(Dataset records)
======
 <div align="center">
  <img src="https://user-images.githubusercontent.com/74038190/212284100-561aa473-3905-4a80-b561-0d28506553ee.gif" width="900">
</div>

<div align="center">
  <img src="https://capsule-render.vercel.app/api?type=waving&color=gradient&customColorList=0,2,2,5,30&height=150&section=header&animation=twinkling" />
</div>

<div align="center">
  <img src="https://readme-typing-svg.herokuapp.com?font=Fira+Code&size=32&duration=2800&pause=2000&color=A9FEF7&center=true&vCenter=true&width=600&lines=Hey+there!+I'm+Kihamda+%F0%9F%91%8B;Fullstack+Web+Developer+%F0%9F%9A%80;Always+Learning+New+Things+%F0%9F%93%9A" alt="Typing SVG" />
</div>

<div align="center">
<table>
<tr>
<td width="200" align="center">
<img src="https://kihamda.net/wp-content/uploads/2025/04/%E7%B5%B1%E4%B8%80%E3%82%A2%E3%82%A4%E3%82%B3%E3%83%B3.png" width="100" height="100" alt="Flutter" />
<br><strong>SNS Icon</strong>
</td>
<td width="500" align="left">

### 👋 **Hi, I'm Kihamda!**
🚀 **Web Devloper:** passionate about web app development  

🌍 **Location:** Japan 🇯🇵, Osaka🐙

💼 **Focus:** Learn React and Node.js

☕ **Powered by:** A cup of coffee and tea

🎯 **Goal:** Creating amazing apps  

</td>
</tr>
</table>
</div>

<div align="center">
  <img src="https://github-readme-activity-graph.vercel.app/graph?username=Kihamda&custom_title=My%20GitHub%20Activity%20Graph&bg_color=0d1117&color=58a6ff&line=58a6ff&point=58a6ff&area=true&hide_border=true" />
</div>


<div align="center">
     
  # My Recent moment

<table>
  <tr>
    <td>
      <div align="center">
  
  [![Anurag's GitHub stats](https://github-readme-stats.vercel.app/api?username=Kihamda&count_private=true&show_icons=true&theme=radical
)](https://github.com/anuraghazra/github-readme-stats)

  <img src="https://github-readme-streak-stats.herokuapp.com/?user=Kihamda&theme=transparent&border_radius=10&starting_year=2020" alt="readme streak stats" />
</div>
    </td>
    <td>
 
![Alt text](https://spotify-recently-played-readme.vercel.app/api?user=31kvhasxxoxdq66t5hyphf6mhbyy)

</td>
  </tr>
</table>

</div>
======
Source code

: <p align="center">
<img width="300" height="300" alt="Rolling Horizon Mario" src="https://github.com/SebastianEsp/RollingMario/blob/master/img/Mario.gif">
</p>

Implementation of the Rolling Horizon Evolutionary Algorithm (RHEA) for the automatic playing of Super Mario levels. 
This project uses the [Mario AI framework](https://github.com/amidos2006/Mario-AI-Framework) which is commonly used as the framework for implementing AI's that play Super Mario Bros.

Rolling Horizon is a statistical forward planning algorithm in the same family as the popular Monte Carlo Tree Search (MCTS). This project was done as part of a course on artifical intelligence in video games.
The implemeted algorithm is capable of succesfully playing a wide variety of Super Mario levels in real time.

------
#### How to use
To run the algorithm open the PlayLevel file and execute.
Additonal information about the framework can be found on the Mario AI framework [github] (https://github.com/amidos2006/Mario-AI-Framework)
======
> [WHAT IS REQUIRED]: Filter the entries down to the lines that hold "height". Copy those lines.

> [EXERCISE ANSWER]:
  <img src="https://capsule-render.vercel.app/api?type=waving&color=gradient&customColorList=0,2,2,5,30&height=150&section=header&animation=twinkling" />
<img src="https://kihamda.net/wp-content/uploads/2025/04/%E7%B5%B1%E4%B8%80%E3%82%A2%E3%82%A4%E3%82%B3%E3%83%B3.png" width="100" height="100" alt="Flutter" />
<img width="300" height="300" alt="Rolling Horizon Mario" src="https://github.com/SebastianEsp/RollingMario/blob/master/img/Mario.gif">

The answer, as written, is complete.